Haven't visited the forum for awhile, and just saw this posting now that there are 13 response pages. Might have an idea for you.
We see a lot of "heatform" fireplaces in our neck of the woods. Offered by a variety of manufacturers, the heatform was intended to create a flow of heated air into the room while the fireplace was burning. The masonry firebox was built oversize, to accomodate the heatform (a metal inner firebox), with an airspace between the masonry and the heatform. The theory was, heat from the fire would transmit through the metal heatform, warming the air in the airspace between it and the masonry. The heated air would rise and flow into the room through openings above the fireplace, pulling room air into similar openings to the room below the fireplace to be heated in turn. The photo in Roospike's post on page 4 of this thread shows a typical heatform installation, with two intake grills near the floor and two output grills above.

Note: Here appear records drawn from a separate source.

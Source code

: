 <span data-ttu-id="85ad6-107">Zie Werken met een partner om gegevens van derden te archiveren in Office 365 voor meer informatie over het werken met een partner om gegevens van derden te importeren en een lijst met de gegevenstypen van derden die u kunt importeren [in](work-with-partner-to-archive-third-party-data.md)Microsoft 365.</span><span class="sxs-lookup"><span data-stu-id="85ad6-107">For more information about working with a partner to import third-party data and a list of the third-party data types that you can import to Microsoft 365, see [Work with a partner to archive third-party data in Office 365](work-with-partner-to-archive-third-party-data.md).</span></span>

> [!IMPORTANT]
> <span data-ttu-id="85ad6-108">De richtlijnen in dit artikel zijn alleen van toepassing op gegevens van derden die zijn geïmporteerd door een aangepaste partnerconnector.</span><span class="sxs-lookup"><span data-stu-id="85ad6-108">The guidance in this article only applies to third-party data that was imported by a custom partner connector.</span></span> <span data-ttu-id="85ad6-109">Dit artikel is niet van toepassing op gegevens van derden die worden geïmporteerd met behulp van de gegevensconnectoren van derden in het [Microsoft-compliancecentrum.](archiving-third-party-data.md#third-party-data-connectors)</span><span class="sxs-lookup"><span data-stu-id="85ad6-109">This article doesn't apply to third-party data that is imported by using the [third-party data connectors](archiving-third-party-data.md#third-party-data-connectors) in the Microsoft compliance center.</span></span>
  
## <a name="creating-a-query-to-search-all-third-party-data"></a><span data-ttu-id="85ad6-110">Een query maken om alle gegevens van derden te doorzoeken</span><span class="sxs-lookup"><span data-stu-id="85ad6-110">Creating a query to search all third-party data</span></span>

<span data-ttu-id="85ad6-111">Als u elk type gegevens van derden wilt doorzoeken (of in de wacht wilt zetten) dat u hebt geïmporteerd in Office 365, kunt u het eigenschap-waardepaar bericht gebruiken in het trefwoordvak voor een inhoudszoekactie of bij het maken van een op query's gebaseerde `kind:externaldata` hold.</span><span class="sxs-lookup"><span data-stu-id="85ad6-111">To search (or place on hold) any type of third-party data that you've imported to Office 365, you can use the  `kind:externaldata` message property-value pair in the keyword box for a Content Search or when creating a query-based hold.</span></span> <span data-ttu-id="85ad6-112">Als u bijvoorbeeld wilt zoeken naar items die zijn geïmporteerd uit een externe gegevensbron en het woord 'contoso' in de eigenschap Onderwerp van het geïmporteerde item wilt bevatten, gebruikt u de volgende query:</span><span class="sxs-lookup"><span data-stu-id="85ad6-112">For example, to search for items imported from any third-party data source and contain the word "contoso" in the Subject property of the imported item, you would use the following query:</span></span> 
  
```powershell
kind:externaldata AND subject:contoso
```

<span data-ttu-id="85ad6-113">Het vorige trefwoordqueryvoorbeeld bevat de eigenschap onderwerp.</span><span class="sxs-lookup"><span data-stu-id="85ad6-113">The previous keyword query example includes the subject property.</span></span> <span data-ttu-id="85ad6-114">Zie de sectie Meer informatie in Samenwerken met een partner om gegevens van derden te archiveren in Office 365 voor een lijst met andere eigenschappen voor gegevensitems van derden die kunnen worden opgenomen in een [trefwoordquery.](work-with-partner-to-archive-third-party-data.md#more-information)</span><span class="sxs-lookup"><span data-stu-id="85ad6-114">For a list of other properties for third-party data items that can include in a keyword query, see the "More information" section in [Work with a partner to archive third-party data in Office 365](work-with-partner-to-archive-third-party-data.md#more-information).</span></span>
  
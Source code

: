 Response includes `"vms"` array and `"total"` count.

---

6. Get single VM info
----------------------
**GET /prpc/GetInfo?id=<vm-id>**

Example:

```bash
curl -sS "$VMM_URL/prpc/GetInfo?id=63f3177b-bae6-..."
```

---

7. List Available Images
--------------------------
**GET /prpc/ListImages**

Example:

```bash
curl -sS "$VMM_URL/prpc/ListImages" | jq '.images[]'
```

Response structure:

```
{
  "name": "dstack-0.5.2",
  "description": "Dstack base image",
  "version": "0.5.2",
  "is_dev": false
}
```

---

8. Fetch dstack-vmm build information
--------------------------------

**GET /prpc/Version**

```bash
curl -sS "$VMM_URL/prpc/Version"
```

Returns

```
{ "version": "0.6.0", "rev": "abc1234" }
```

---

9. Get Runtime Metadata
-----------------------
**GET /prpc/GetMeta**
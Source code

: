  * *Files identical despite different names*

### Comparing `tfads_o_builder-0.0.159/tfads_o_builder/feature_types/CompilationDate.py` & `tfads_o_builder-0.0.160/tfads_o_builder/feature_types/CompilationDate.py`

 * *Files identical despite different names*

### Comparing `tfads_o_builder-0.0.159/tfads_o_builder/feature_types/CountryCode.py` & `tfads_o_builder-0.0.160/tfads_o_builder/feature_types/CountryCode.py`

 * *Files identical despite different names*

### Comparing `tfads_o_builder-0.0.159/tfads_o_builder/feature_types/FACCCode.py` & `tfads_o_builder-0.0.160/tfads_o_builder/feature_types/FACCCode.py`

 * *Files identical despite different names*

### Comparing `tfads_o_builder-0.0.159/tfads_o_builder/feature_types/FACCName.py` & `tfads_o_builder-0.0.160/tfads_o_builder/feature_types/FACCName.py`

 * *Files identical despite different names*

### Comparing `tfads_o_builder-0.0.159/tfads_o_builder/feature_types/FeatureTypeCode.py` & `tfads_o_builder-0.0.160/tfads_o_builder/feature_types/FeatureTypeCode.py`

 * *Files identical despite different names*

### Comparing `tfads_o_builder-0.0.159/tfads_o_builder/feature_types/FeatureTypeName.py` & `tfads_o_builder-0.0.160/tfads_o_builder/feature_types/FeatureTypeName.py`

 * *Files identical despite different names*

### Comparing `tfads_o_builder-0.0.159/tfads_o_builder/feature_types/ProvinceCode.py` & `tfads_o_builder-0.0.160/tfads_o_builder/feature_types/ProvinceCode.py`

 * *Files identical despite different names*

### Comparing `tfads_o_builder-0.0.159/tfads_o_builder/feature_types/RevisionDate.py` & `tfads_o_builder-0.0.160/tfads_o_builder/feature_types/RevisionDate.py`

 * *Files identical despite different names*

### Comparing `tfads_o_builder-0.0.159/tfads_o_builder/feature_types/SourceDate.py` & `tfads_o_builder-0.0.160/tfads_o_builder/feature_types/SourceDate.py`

We've seen a few heatform installations where the intake openings in the room below the fireplace were omitted, and a single intake opening to outside air through the back of the fireplace structure was substituted. This outside air opening wasn't to supply combustion air directly to the fire, but into the airspace between the heatform and the masonry structure to be heated by the fire and delivered into the room. I think the theory was that heating air from outside the house and delivering it into the room would counteract room depressurization from the chimney updraft, while introducing pre-heated fresh air into the room instead of "stuffy" recirculated room air.
Whatever the theory, the outside-air heatform didn't work very well, and our Sweep customers complained of anemic performance when burning in colder weather, and cold airflow into the house when the fire wasn't burning.
If this fireplace is an outside-air heatform, your experience is going to be even worse: the outer convection shell on your insert will minimize heat transfer to the airspace around the heatform, likely warming it just enough to draw barely-warmed outside air into the room and counteracting the heated air output of your Summit.
Try blocking the air intake grill on the outside of your fireplace structure and see if that doesn't improve your situation. If this seems to inhibit the flow of combustion air into the Summit's firebox, remove the knockout plate and burn room air.